#### Task prompt
Quote the entries below from the line with "nem errada, mas apenas redundante." through the line with "transformação. Isso indica", both ends included, and only those lines.
※
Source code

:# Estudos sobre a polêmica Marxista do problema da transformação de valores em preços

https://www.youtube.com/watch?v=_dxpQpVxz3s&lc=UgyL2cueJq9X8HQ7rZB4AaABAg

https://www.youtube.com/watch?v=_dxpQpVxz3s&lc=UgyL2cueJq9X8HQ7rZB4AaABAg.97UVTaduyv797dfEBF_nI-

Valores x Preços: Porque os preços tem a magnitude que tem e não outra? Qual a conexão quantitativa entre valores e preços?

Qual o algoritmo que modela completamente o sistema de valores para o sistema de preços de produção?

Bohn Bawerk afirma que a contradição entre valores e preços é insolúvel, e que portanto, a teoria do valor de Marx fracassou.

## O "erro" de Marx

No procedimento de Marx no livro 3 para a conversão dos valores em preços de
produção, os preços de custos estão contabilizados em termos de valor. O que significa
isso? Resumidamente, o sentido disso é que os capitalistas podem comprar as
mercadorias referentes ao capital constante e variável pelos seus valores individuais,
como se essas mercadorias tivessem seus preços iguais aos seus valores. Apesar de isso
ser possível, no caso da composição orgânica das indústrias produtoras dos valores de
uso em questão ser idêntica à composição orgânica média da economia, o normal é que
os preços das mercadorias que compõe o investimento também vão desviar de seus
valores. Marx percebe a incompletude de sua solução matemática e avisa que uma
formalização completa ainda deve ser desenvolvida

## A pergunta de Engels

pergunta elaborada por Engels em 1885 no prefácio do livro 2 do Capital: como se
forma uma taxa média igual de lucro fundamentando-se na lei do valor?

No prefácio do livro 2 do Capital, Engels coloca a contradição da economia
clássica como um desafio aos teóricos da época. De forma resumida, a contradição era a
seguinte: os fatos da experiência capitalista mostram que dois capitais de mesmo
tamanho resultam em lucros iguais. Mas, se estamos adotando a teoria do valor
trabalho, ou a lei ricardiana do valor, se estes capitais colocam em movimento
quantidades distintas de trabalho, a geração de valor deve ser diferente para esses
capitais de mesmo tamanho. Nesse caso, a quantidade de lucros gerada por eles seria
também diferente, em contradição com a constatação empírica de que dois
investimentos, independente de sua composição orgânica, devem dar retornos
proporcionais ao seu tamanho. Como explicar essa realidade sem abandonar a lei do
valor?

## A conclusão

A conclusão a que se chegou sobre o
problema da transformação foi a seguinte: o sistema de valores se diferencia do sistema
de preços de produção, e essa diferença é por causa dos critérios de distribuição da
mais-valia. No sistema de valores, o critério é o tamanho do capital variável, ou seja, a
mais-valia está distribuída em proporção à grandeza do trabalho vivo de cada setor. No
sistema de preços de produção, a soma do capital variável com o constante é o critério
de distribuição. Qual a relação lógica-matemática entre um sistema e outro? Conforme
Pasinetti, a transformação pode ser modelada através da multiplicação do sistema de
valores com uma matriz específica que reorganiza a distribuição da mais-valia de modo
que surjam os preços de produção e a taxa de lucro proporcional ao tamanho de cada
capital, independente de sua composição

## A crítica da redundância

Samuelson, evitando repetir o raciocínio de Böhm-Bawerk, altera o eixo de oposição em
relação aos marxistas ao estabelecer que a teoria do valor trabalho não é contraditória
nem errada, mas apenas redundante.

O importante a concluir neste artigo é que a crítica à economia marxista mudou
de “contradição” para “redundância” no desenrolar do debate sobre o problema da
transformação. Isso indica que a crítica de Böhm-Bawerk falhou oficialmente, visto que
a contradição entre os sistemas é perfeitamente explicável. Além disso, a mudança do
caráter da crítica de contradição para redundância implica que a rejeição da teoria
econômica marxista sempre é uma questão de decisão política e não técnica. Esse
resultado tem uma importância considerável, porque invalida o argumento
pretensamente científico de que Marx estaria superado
※
#### Response
nem errada, mas apenas redundante.

O importante a concluir neste artigo é que a crítica à economia marxista mudou
de “contradição” para “redundância” no desenrolar do debate sobre o problema da
transformação. Isso indica que a crítica de Böhm-Bawerk falhou oficialmente, visto que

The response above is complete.